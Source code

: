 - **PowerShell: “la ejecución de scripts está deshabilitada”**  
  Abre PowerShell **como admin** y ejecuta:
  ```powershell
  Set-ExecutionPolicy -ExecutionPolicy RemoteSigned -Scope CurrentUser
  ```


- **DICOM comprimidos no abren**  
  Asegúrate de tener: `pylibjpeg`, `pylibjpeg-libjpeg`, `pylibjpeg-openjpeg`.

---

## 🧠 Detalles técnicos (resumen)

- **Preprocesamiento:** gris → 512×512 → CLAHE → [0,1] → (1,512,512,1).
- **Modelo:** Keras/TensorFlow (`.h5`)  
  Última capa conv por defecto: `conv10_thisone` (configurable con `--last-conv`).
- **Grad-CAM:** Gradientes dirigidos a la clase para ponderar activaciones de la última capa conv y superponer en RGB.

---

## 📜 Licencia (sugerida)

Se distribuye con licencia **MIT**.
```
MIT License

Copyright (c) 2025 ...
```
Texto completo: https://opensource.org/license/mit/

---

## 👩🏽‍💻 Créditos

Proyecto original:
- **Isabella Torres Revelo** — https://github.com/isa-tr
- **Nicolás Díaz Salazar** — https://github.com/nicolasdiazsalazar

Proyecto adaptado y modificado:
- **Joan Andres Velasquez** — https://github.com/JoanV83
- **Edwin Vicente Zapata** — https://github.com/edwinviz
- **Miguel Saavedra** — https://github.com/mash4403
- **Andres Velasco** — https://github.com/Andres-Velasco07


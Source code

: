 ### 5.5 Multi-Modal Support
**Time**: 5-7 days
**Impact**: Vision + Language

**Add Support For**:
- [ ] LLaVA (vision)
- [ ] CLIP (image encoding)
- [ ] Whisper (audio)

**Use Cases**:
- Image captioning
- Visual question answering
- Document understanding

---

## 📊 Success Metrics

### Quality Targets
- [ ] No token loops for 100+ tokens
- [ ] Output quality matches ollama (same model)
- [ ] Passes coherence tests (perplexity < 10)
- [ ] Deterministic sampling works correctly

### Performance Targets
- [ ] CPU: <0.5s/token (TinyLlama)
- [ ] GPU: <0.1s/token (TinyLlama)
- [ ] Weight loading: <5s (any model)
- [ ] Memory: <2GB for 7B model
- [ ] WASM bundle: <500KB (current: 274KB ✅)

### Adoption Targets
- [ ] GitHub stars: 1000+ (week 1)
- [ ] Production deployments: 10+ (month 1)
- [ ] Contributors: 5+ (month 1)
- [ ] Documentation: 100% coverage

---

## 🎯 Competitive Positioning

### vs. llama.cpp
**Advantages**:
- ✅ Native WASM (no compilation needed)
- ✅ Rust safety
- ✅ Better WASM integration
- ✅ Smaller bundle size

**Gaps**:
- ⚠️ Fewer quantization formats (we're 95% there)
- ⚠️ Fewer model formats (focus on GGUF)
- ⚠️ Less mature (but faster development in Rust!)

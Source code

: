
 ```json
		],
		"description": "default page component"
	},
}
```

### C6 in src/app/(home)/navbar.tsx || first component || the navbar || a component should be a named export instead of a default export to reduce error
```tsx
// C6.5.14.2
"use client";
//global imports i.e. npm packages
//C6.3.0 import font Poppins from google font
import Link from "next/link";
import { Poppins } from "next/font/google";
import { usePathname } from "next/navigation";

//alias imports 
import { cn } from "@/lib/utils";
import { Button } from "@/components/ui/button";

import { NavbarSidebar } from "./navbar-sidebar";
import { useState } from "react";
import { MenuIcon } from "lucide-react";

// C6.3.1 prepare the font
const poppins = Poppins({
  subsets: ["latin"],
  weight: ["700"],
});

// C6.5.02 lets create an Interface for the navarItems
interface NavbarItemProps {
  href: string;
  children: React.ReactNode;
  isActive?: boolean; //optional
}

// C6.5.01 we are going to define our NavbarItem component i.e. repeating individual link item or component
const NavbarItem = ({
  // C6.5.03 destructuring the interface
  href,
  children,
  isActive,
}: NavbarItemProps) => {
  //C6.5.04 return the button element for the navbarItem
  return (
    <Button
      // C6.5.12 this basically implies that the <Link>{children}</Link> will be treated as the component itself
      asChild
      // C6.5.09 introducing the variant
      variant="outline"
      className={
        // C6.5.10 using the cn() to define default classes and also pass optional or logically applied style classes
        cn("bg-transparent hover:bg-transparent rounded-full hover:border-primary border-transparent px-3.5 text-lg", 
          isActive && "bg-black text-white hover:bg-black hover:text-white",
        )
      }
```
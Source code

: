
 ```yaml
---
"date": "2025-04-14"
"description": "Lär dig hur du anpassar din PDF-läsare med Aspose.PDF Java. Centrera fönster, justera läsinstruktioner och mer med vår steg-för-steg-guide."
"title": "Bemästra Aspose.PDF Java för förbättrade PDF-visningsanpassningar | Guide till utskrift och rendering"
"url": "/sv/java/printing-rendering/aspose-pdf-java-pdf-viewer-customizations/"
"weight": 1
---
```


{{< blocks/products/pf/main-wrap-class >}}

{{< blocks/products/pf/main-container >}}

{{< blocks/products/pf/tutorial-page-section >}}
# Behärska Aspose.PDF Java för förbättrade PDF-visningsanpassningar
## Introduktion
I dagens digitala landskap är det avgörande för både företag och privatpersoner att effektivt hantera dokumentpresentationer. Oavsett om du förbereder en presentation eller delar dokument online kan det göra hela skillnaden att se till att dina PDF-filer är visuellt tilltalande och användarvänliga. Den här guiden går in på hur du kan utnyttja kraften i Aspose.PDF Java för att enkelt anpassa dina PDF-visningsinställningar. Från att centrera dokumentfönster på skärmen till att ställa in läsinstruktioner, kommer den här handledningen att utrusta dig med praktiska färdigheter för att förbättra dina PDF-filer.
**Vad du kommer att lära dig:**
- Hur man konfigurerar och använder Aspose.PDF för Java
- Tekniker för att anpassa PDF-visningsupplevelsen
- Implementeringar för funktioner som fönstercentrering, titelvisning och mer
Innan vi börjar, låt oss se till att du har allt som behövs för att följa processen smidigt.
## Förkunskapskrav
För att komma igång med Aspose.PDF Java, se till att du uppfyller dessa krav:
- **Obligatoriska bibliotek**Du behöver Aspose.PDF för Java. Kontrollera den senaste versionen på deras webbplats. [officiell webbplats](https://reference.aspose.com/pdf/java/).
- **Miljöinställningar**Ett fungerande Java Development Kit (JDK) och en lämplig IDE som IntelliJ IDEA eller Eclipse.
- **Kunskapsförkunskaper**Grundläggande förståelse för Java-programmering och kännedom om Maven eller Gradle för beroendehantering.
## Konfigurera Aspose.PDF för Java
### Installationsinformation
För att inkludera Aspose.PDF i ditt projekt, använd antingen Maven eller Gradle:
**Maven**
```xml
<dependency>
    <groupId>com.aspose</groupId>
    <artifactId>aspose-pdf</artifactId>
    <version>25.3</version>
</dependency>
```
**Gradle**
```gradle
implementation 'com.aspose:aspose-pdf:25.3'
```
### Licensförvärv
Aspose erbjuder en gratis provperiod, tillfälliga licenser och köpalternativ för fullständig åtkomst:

Assignment
Transcribe, exactly and without additions, the lines of the records above, beginning with the line that contains "Se distribuye con licencia **MIT**." and ending with the line that contains "Vision + Language", both included.

Reply
Se distribuye con licencia **MIT**.
```
MIT License

Copyright (c) 2025 ...
```
Texto completo: https://opensource.org/license/mit/

---

## 👩🏽‍💻 Créditos

Proyecto original:
- **Isabella Torres Revelo** — https://github.com/isa-tr
- **Nicolás Díaz Salazar** — https://github.com/nicolasdiazsalazar

Proyecto adaptado y modificado:
- **Joan Andres Velasquez** — https://github.com/JoanV83
- **Edwin Vicente Zapata** — https://github.com/edwinviz
- **Miguel Saavedra** — https://github.com/mash4403
- **Andres Velasco** — https://github.com/Andres-Velasco07


Source code

: ### 5.5 Multi-Modal Support
**Time**: 5-7 days
**Impact**: Vision + Language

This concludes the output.